Being approved for Supplemental Security Income can be the equivalent of a sigh of relief for New Jersey residents. If they meet the income and resource limitation requirements, are blind, disabled and 65 or older, they are likely eligible for SSI. Even with that, there are often factors that prevent them from getting benefits. Being approved can take all the worries and fears out of the equation. That, however, does not mean the SSI benefits will continue indefinitely.
There are reasons for the benefits to be stopped. For some, the discontinuation of benefits is problematic, but it is only a suspension. Understanding the general rules for a suspension and how it differs from a termination is important if there is a mistake or other issue. A person can have benefits suspended when the requirements to be eligible are no longer in place.
The suspension will be done in cases in which there is no cause for termination. The suspension means that the person is not eligible for SSI in the moment, but the benefits will start again when the person again meets the requirements to get SSI. As with the initial application, this includes showing that the person is blind, disabled or has reached the necessary age. This is not applicable if the person files a new application for SSI. When the person requests reinstatement, that person must provide evidence that shows the benefits should restart. Once the proof is provided and the benefits are reinstated, the payments will begin again.

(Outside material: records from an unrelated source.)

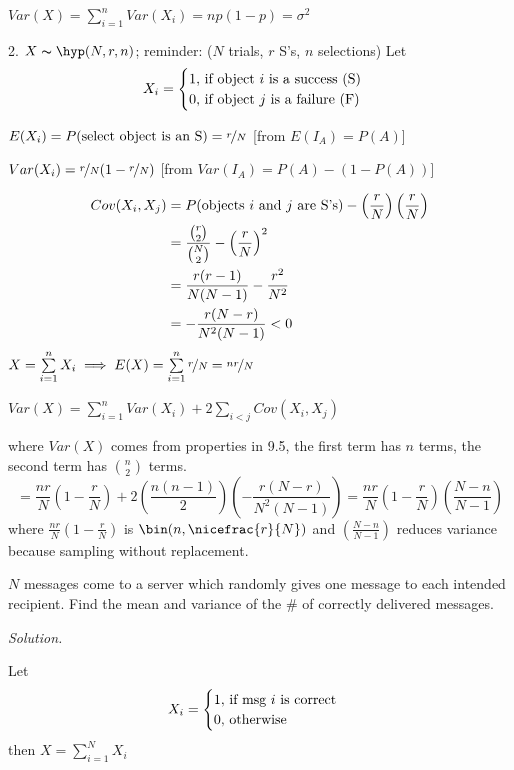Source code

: $ Var(X)=\sum\limits_{i=1}^{n} Var(X_i)=np(1-p)=\sigma^2 $

2. $ X \thicksim \hyp(N,r,n) $; reminder: 
($ N $ trials, $ r $ S's, $ n $ selections)
Let
\[X_i=\begin{cases}
    1,\,\text{if object $ i $ is a success (S)}\\
    0,\,\text{if object $ j $ is a failure (F)}
\end{cases} \]

$ E(X_i)=P(\text{select object is an S})=\nicefrac{r}{N} $
[from $E(I_A)=P(A)$]

$ Var(X_i)=\nicefrac{r}{N} (1-\nicefrac{r}{N} ) $
[from $ Var(I_A)=P(A)-(1-P(A)) $]

\begin{align*}
    Cov(X_i,X_j)
    &=P(\text{objects $ i $ and $ j $ are S's})-
    \left(\frac{r}{N}\right)\left(\frac{r}{N}\right)\\
    &=\frac{\binom{r}{2}}{\binom{N}{2}}-\left(\frac{r}{N}\right)^2\\
    &=\frac{r(r-1)}{N(N-1)} -\frac{r^2}{N^2}\\
    &=-\frac{r(N-r)}{N^2(N-1)}<0  
\end{align*}
$ X=\sum\limits_{i=1}^{n} X_i\implies E(X)=\sum\limits_{i=1}^{n} \nicefrac{r}{N} =
\nicefrac{nr}{N} $

$ Var(X)=\sum\limits_{i=1}^{n} Var(X_i)+2 \sum\limits_{i<j} Cov(X_i,X_j)  $

where $ Var(X) $ comes from properties in 9.5, the first term has $ n $ terms,
the second term has $ \binom{n}{2} $ terms.
\[=\frac{nr}{N} \left(1-\frac{r}{N}\right)+2\left(\frac{n(n-1)}{2}\right)
\left(-\frac{r(N-r)}{N^2(N-1)}\right)=\frac{nr}{N} \left(1-\frac{r}{N}\right)
\left(\frac{N-n}{N-1}\right) \]
where $ \frac{nr}{N} \left(1-\frac{r}{N}\right)$ is $\bin(n,\nicefrac{r}{N}) $
and $ \left(\frac{N-n}{N-1}\right) $ reduces variance because sampling without replacement.


$ N $ messages come to a server which randomly gives one message to each
intended recipient. Find the mean and variance of the \# of correctly delivered
messages.

\emph{Solution.}

Let
\[ X_i=
\begin{cases}
    1,\,\text{if msg $ i $ is correct}\\
    0,\,\text{otherwise}
\end{cases} \]
then $ X=\sum\limits_{i=1}^{N}X_i $

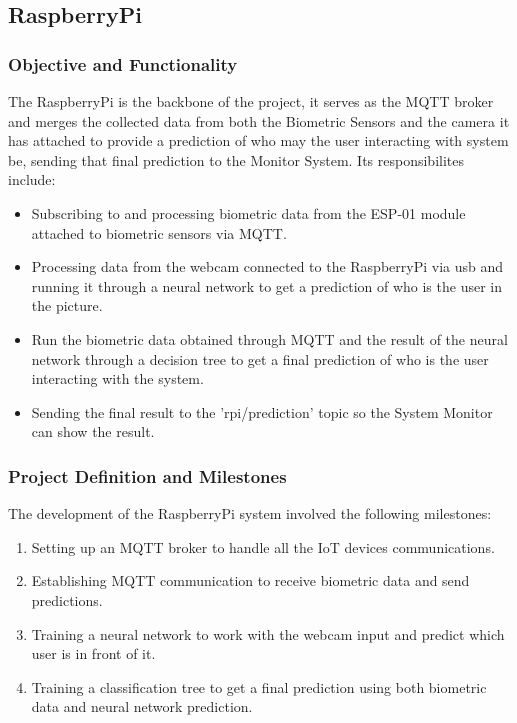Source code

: \subsection{RaspberryPi}

\subsubsection{Objective and Functionality}
The RaspberryPi is the backbone of the project, it serves as the MQTT broker and merges the collected data from both the Biometric Sensors and the camera it has attached to provide a prediction of who may the user interacting with system be, sending that final prediction to the Monitor System. Its responsibilites include:
\begin{itemize}
    \item Subscribing to and processing biometric data from the ESP-01 module attached to biometric sensors via MQTT.
    \item Processing data from the webcam connected to the RaspberryPi via usb and running it through a neural network to get a prediction of who is the user in the picture.
    \item Run the biometric data obtained through MQTT and the result of the neural network through a decision tree to get a final prediction of who is the user interacting with the system.
    \item Sending the final result to the 'rpi/prediction' topic so the System Monitor can show the result.
\end{itemize}

\subsubsection{Project Definition and Milestones}
The development of the RaspberryPi system involved the following milestones:
\begin{enumerate}
    \item Setting up an MQTT broker to handle all the IoT devices communications.
    \item Establishing MQTT communication to receive biometric data and send predictions.
    \item Training a neural network to work with the webcam input and predict which user is in front of it.
    \item Training a classification tree to get a final prediction using both biometric data and neural network prediction.
\end{enumerate}


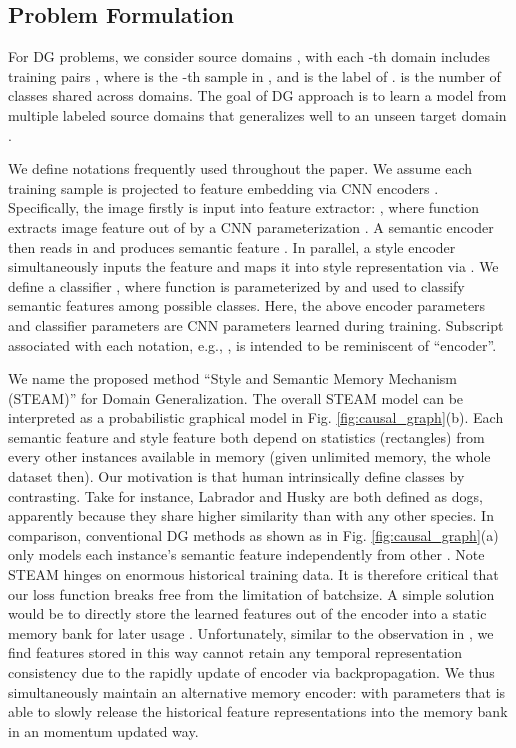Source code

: \documentclass[10pt,twocolumn,letterpaper]{article}
\newcommand{\0}{{\bf 0}}
\begin{document}
\subsection{Problem Formulation} \label{sec:probform}
For DG problems, we consider  source domains , with each -th domain  includes  training pairs , where  is the -th sample in , and  is the label of .  is the number of classes shared across domains. The goal of DG approach is to learn a model from multiple labeled source domains that generalizes well to an unseen target domain .

We define notations frequently used throughout the paper. We assume each training sample is projected to feature embedding via CNN encoders \cite{he2016deep, li2021contextual}. Specifically, the image  firstly is input into feature extractor: , where function  extracts image feature  out of  by a CNN parameterization . A semantic encoder  then reads in  and produces semantic feature . In parallel, a style encoder simultaneously inputs the  feature and maps it into style representation via . We define a classifier , where function  is parameterized by  and used to classify semantic features among  possible classes. Here, the above encoder parameters  and classifier parameters  are CNN parameters learned during training. Subscript  associated with each notation, e.g.,  , is intended to be reminiscent of ``encoder''.

We name the proposed method ``Style and Semantic Memory Mechanism (STEAM)'' for Domain Generalization. The overall STEAM model can be interpreted as a probabilistic graphical model in Fig. \ref{fig:causal_graph}(b). Each semantic feature  and style feature  both depend on statistics (rectangles) from every other instances available in memory (given unlimited memory, the whole dataset then). Our motivation is that human intrinsically define classes by contrasting. Take for instance, Labrador and Husky are both defined as dogs, apparently because they share higher similarity than with any other species. In comparison, conventional DG methods as shown as in Fig. \ref{fig:causal_graph}(a) only models each instance's semantic feature  independently from other . Note STEAM hinges on enormous historical training data. It is therefore critical that our loss function breaks free from the limitation of batchsize. A simple solution would be to directly store the learned features out of the encoder into a static memory bank for later usage \cite{wu2018unsupervised}. Unfortunately, similar to the observation in \cite{he2020momentum}, we find features stored in this way cannot retain any temporal representation consistency due to the rapidly update of encoder via backpropagation. We thus simultaneously maintain an alternative memory encoder:  with parameters  that is able to slowly release the historical feature representations into the memory bank in an momentum updated way.
\end{document}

A common concern for people who have been approved for SSI-related benefits is the continuing disability reviews and the possibility that the benefits will stop. A suspension is not a termination and that is a key distinction that should ease the minds of many who are dealing with this issue. Still, when the benefits stop for a short-term or the stoppage is permanent, it is imperative to understand what steps can be taken to restart the Supplemental Security Income.